The controller or a memory device can include a storage manager configured to implement storage functions discussed above. In some embodiments, the controller in the memory sub-system includes at least a portion of the storage manager. In other embodiments, or in combination, the controller or the processing device in the host system includes at least a portion of the storage manager. For example, the controller, the controller, or the processing device can include logic circuitry implementing the storage manager. For example, the controller, or the processing device (processor) of the host system, can be configured to execute instructions stored in memory for performing the operations of the storage manager described herein. In some embodiments, the storage manager is implemented in an integrated circuit chip disposed in the memory sub-system.
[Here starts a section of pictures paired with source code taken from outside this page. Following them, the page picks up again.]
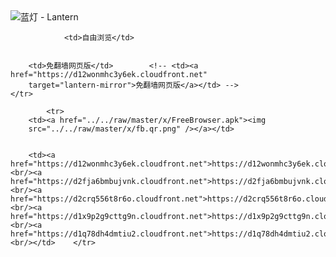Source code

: 

<img src="../../raw/master/x/8e0a2b81.c82003be.LanternYellow2.png" alt="蓝灯 - Lantern"/>
<table>
    <tr>
                
                <td>自由浏览</td>
        
        
        <td>免翻墙网页版</td>        <!-- <td><a href="https://d12wonmhc3y6ek.cloudfront.net"
        target="lantern-mirror">免翻墙网页版</a></td> -->
    </tr>
    
            <tr>
        <td><a href="../../raw/master/x/FreeBrowser.apk"><img
        src="../../raw/master/x/fb.qr.png" /></a></td>

        
        <td><a href="https://d12wonmhc3y6ek.cloudfront.net">https://d12wonmhc3y6ek.cloudfront.net</a><br/><a href="https://d2fja6bmbujvnk.cloudfront.net">https://d2fja6bmbujvnk.cloudfront.net</a><br/><a href="https://d2crq556t8r6o.cloudfront.net">https://d2crq556t8r6o.cloudfront.net</a><br/><a href="https://d1x9p2g9cttg9n.cloudfront.net">https://d1x9p2g9cttg9n.cloudfront.net</a><br/><a href="https://d1q78dh4dmtiu2.cloudfront.net">https://d1q78dh4dmtiu2.cloudfront.net</a><br/></td>    </tr>
</table>
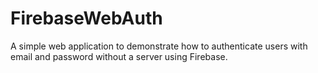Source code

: # FirebaseWebAuth
A simple web application to demonstrate how to authenticate users with email and password without a server using Firebase.
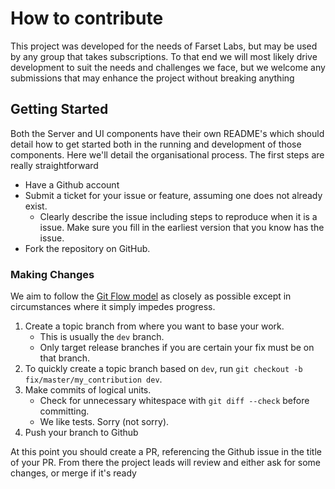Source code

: # How to contribute
This project was developed for the needs of Farset Labs, but may be used by any group that takes subscriptions. To
that end we will most likely drive development to suit the needs and challenges we face, but we welcome any submissions 
that may enhance the project without breaking anything

## Getting Started
Both the Server and UI components have their own README's which should detail how to get started both in the running and
development of those components. Here we'll detail the organisational process. The first steps are really straightforward

* Have a Github account
* Submit a ticket for your issue or feature, assuming one does not already exist.
  * Clearly describe the issue including steps to reproduce when it is a issue. Make sure you fill in the earliest version that you know has the issue.
* Fork the repository on GitHub.

### Making Changes
We aim to follow the [Git Flow model](http://nvie.com/posts/a-successful-git-branching-model/) as closely as possible except 
in circumstances where it simply impedes progress. 

1. Create a topic branch from where you want to base your work.
     * This is usually the `dev` branch.
     * Only target release branches if you are certain your fix must be on that branch.
1. To quickly create a topic branch based on `dev`, run `git checkout -b fix/master/my_contribution dev`.
1. Make commits of logical units.
     * Check for unnecessary whitespace with `git diff --check` before committing.
     * We like tests. Sorry (not sorry).
1. Push your branch to Github

At this point you should create a PR, referencing the Github issue in the title of your PR. From there the project leads 
will review and either ask for some changes, or merge if it's ready
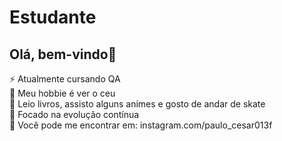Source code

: <h1>Estudante</h1>
<h2>Olá, bem-vindo👋</h2>

<div>⚡ Atualmente cursando QA </div>
<div>🔭 Meu hobbie é ver o ceu</div>
<div>💬 Leio livros, assisto alguns animes e gosto de andar de skate</div>
<div>🎯 Focado na evolução contínua</div>
<div>👀 Você pode me encontrar em: instagram.com/paulo_cesar013f</div>
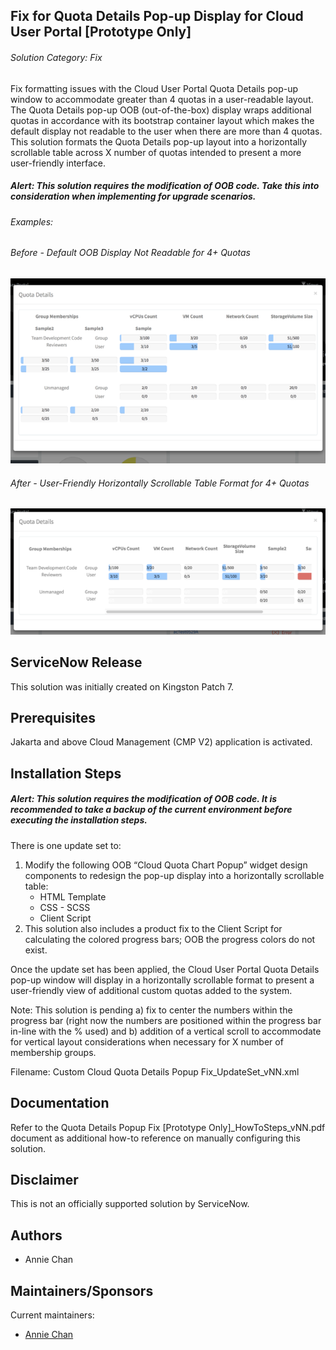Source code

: ## Fix for Quota Details Pop-up Display for Cloud User Portal [Prototype Only]
###### Solution Category: Fix
Fix formatting issues with the Cloud User Portal Quota Details pop-up window to accommodate greater than 4 quotas in a user-readable layout. The Quota Details pop-up OOB (out-of-the-box) display wraps additional quotas in accordance with its bootstrap container layout which makes the default display not readable to the user when there are more than 4 quotas. This solution formats the Quota Details pop-up layout into a horizontally scrollable table across X number of quotas intended to present a more user-friendly interface.

##### _Alert: This solution requires the modification of OOB code. Take this into consideration when implementing for upgrade scenarios._

###### Examples:
###### Before - Default OOB Display Not Readable for 4+ Quotas
<img src="images/QuotaDetailsPopupDisplay_Before.png" width="600">

###### After - User-Friendly Horizontally Scrollable Table Format for 4+ Quotas
<img src="images/QuotaDetailsPopupDisplay_After.png" width="600">


## ServiceNow Release

This solution was initially created on Kingston Patch 7.


## Prerequisites

Jakarta and above Cloud Management (CMP V2) application is activated.


## Installation Steps
##### _Alert: This solution requires the modification of OOB code. It is recommended to take a backup of the current environment before executing the installation steps._

There is one update set to:

1. Modify the following OOB “Cloud Quota Chart Popup” widget design components to redesign the pop-up display into a horizontally scrollable table:
	* HTML Template
	* CSS - SCSS
	* Client Script
2. This solution also includes a product fix to the Client Script for calculating the colored progress bars; OOB the progress colors do not exist.

Once the update set has been applied, the Cloud User Portal Quota Details pop-up window will display in a horizontally scrollable format to present a user-friendly view of additional custom quotas added to the system.

Note: This solution is pending a) fix to center the numbers within the progress bar (right now the numbers are positioned within the progress bar in-line with the % used) and b) addition of a vertical scroll to accommodate for vertical layout considerations when necessary for X number of membership groups.

Filename: Custom Cloud Quota Details Popup Fix_UpdateSet_vNN.xml


## Documentation

Refer to the Quota Details Popup Fix \[Prototype Only\]_HowToSteps_vNN.pdf document as additional how-to reference on manually configuring this solution.


## Disclaimer
This is not an officially supported solution by ServiceNow.


## Authors

* Annie Chan


## Maintainers/Sponsors

Current maintainers:

* [Annie Chan](https://github.com/sn-achan)
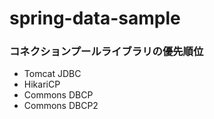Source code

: # spring-data-sample


### コネクションプールライブラリの優先順位
- Tomcat JDBC
- HikariCP
- Commons DBCP
- Commons DBCP2
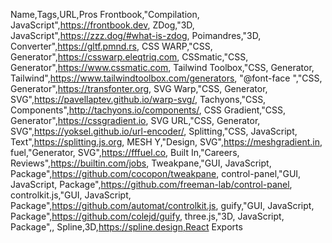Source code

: Name,Tags,URL,Pros
Frontbook,"Compilation, JavaScript",https://frontbook.dev,
ZDog,"3D, JavaScript",https://zzz.dog/#what-is-zdog,
Poimandres,"3D, Converter",https://gltf.pmnd.rs,
CSS WARP,"CSS, Generator",https://csswarp.eleqtriq.com,
CSSmatic,"CSS, Generator",https://www.cssmatic.com,
Tailwind Toolbox,"CSS, Generator, Tailwind",https://www.tailwindtoolbox.com/generators,
"@font-face ","CSS, Generator",https://transfonter.org,
SVG Warp,"CSS, Generator, SVG",https://pavellaptev.github.io/warp-svg/,
Tachyons,"CSS, Components",http://tachyons.io/components/,
CSS Gradient,"CSS, Generator",https://cssgradient.io,
SVG URL,"CSS, Generator, SVG",https://yoksel.github.io/url-encoder/,
Splitting,"CSS, JavaScript, Text",https://splitting.js.org,
MESH Y,"Design, SVG",https://meshgradient.in,
fuel,"Generator, SVG",https://fffuel.co,
Built In,"Careers, Reviews",https://builtin.com/jobs,
Tweakpane,"GUI, JavaScript, Package",https://github.com/cocopon/tweakpane,
control-panel,"GUI, JavaScript, Package",https://github.com/freeman-lab/control-panel,
controlkit.js,"GUI, JavaScript, Package",https://github.com/automat/controlkit.js,
guify,"GUI, JavaScript, Package",https://github.com/colejd/guify,
three.js,"3D, JavaScript, Package",,
Spline,3D,https://spline.design,React Exports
In other embodiments, the storage manager can be part of the firmware of the memory sub-system, an operating system of the host system, a device driver, or an application, or any combination therein.


In one embodiment, an example machine of a computer system within which a set of instructions, for causing the machine to perform any one or more of the methods discussed herein, can be executed. In some embodiments, the computer system can correspond to a host system that includes, is coupled to, or utilizes a memory sub-system or can be used to perform the operations described above. In alternative embodiments, the machine can be connected (e.g., networked) to other machines in a LAN, an intranet, an extranet, or the internet, or any combination thereof. The machine can operate in the capacity of a server or a client machine in client-server network environment, as a peer machine in a peer-to-peer (or distributed) network environment, or as a server or a client machine in a cloud computing infrastructure or environment.


The machine can be a personal computer (PC), a tablet PC, a set-top box (STB), a personal digital assistant (PDA), a cellular telephone, a web appliance, a server, a network router, a switch or bridge, a network-attached storage facility, or any machine capable of executing a set of instructions (sequential or otherwise) that specify actions to be taken by that machine. Further, while a single machine is illustrated, the term “machine” shall also be taken to include any collection of machines that individually or jointly execute a set (or multiple sets) of instructions to perform any one or more of the methodologies discussed herein.


The example computer system includes a processing device, a main memory (e.g., read-only memory (ROM), flash memory, dynamic random access memory (DRAM) such as synchronous DRAM (SDRAM) or Rambus DRAM (RDRAM), static random access memory (SRAM), etc.), and a data storage system, which communicate with each other via a bus (which can include multiple buses).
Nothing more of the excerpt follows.